A hundred years ago Moredon was a hamlet in the parish of Rodbourne Cheney. William Loder farmed at Moredon House and Charles Pitman Staight was landlord at the Red Lion. At the time of the 1901 census the population of the whole parish numbered just 1,639.
Then in 1948 the corporation purchased farms at Rodbourne Cheney and Moredon towards the north west of the borough boundary. Just ten years later, at the time of this aerial photo shoot, Moredon estate was up and running. It even received a Royal seal of approval when Princess Elizabeth visited the town on November 15, 1950. The Princess was in Swindon to officially open the Garden of Remembrance at Groundwell Road. During her visit she viewed the newly opened council houses on Akers Way and called in on Mrs Willmott at number 22.

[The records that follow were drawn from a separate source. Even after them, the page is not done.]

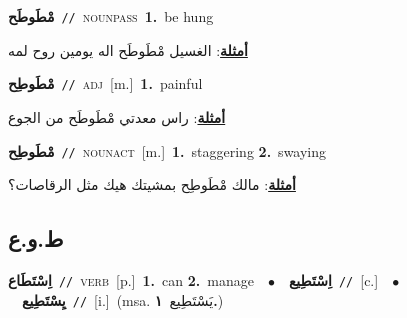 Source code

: \documentclass[10pt,a4paper,twoside]{article} %
\begin{document}
\begin{multicols}{2}
{\setlength\topsep{0pt}\textbf{\foreignlanguage{arabic}{مْطَوطَح}}\ {\color{gray}\texttt{//}\color{black}}\ \textsc{noun\textunderscore pass}\ \textbf{1.}~be hung\  \begin{flushright}\color{gray}\foreignlanguage{arabic}{\textbf{\underline{\foreignlanguage{arabic}{أمثلة}}}: الغسيل مْطَوطَح اله يومين روح لمه}\end{flushright}\color{black}} \vspace{2mm}

{\setlength\topsep{0pt}\textbf{\foreignlanguage{arabic}{مْطَوطِح}}\ {\color{gray}\texttt{//}\color{black}}\ \textsc{adj}\ [m.]\ \textbf{1.}~painful\  \begin{flushright}\color{gray}\foreignlanguage{arabic}{\textbf{\underline{\foreignlanguage{arabic}{أمثلة}}}: راس معدتي مْطَوطَح من الجوع}\end{flushright}\color{black}} \vspace{2mm}

{\setlength\topsep{0pt}\textbf{\foreignlanguage{arabic}{مْطَوطِح}}\ {\color{gray}\texttt{//}\color{black}}\ \textsc{noun\textunderscore act}\ [m.]\ \textbf{1.}~staggering  \textbf{2.}~swaying\  \begin{flushright}\color{gray}\foreignlanguage{arabic}{\textbf{\underline{\foreignlanguage{arabic}{أمثلة}}}: مالك مْطَوطِح بمشيتك هيك مثل الرقاصات؟}\end{flushright}\color{black}} \vspace{2mm}

\vspace{-3mm}
\subsection*{\color{blue}\foreignlanguage{arabic}{ط.و.ع}\color{blue}{}} 

{\setlength\topsep{0pt}\textbf{\foreignlanguage{arabic}{اِسْتَطَاع}}\ {\color{gray}\texttt{//}\color{black}}\ \textsc{verb}\ [p.]\ \textbf{1.}~can  \textbf{2.}~manage\ \ $\bullet$\ \ \setlength\topsep{0pt}\textbf{\foreignlanguage{arabic}{اِسْتَطِيع}}\ {\color{gray}\texttt{//}\color{black}}\ [c.]\ \ $\bullet$\ \ \setlength\topsep{0pt}\textbf{\foreignlanguage{arabic}{يِسْتَطِيع}}\ {\color{gray}\texttt{//}\color{black}}\ [i.]\ \color{gray}(msa. \foreignlanguage{arabic}{يَسْتَطِيع}~\foreignlanguage{arabic}{\textbf{١.}})\color{black}\ } \vspace{2mm}


\end{multicols}
\end{document}
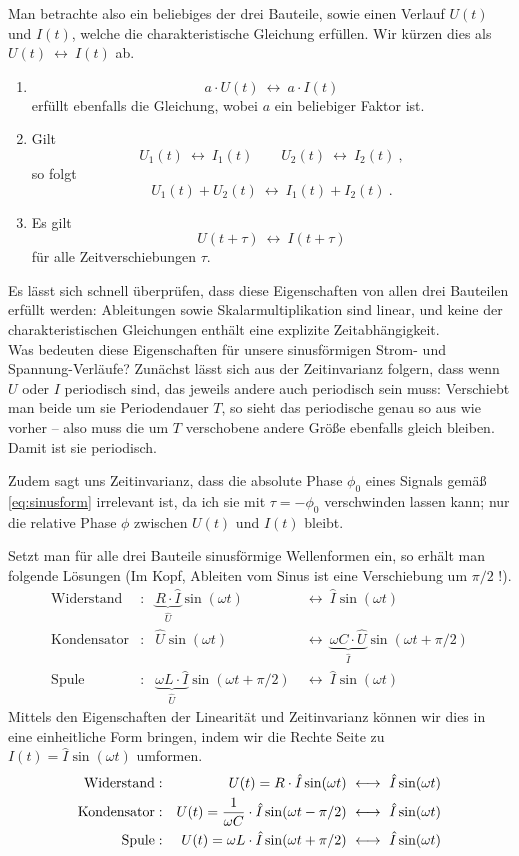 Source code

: \def\llra{~\longleftrightarrow~}
Man betrachte also ein beliebiges der drei Bauteile, sowie einen Verlauf $U(t)$ und $I(t)$, welche die charakteristische Gleichung erfüllen. Wir kürzen dies als $U(t) \llra I(t)$ ab.
\begin{enumerate}[label=(\arabic*)]
    \item
        \[ a\cdot U(t) \llra a \cdot I(t) \]
        erfüllt ebenfalls die Gleichung, wobei $a$ ein beliebiger Faktor ist.
    \item Gilt
        \[ U_1(t) \llra I_1(t) \qquad U_2(t) \llra I_2(t) ~,\]
        so folgt
        \[ U_1(t) + U_2(t) \llra I_1(t) + I_2(t) ~. \]
    \item Es gilt
        \[ U(t+\tau) \llra I(t+\tau) \]
        für alle Zeitverschiebungen $\tau$.
\end{enumerate}

Es lässt sich schnell überprüfen, dass diese Eigenschaften von allen drei Bauteilen erfüllt werden: Ableitungen sowie Skalarmultiplikation sind linear, und keine der charakteristischen Gleichungen enthält eine explizite Zeitabhängigkeit.
\\

Was bedeuten diese Eigenschaften für unsere sinusförmigen Strom- und Spannung-Verläufe? Zunächst lässt sich aus der Zeitinvarianz folgern, dass wenn $U$ oder $I$ periodisch sind, das jeweils andere auch periodisch sein muss: Verschiebt man beide um sie Periodendauer $T$, so sieht das periodische genau so aus wie vorher -- also muss die um $T$ verschobene andere Größe ebenfalls gleich bleiben. Damit ist sie periodisch.

Zudem sagt uns Zeitinvarianz, dass die absolute Phase $\phi_0$ eines Signals gemäß \eqref{eq:sinusform} irrelevant ist, da ich sie mit $\tau = -\phi_0$ verschwinden lassen kann; nur die relative Phase $\phi$ zwischen $U(t)$ und $I(t)$ bleibt.

Setzt man für alle drei Bauteile sinusförmige Wellenformen ein, so erhält man folgende Lösungen (Im Kopf, Ableiten vom Sinus ist eine Verschiebung um $\pi/2$ !).
\begin{align*}
    \text{Widerstand} &: & \underbrace{R\cdot \hat I}_{\hat U}\sin(\omega t)
    & \llra \hat{I}\sin(\omega t)
    \\
    \text{Kondensator} &: & \hat U\sin(\omega t)
    & \llra \underbrace{\omega C \cdot \hat U}_{\hat{I}}\sin(\omega t + \pi/2)
    \\
\text{Spule} &: &  \underbrace{\omega L\cdot \hat I}_{\hat U}\sin(\omega t + \pi/2)
    & \llra \hat{I}\sin(\omega t)
\end{align*}
Mittels den Eigenschaften der Linearität und Zeitinvarianz können wir dies in eine einheitliche Form bringen, indem wir die Rechte Seite zu $I(t) = \hat I\sin(\omega t)$ umformen.
\begin{align*}
    \text{Widerstand} &: & U(t) = R \cdot \hat I\sin(\omega t)
    & \llra \hat{I}\sin(\omega t)
    \\
    \text{Kondensator} &: & U(t) = {1\over \omega C}\cdot  \hat I\sin(\omega t - \pi/2)
    & \llra \hat{I}\sin(\omega t)
    \\
\text{Spule} &: &  U(t) = \omega L \cdot \hat I\sin(\omega t + \pi/2)
    & \llra \hat{I}\sin(\omega t)
\end{align*}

Moredon Infants, pictured, opened in 1952 and the junior school opened a year later. In 2006 the new Moredon Primary School opened on a part of the site of the former school.
Hreod Burna Secondary School, named after the reed stream tributary of the River Ray which runs through the site, was built in the 1960s alongside the infant and junior schools. By 1983 the school, renamed Hreod Parkway, occupied two sites either side of Akers Way connected by a footbridge. In 2007 a new state of the art secondary school named Nova Hreod opened on the south site of its predecessor while the old north side site became a new housing development called Nightingale Rise. In 2011 pupils at Greendown Community School were successful in naming one of the new streets Edith New Close after the Swindon born suffragette who served several prison sentences during the campaign for Votes for Women.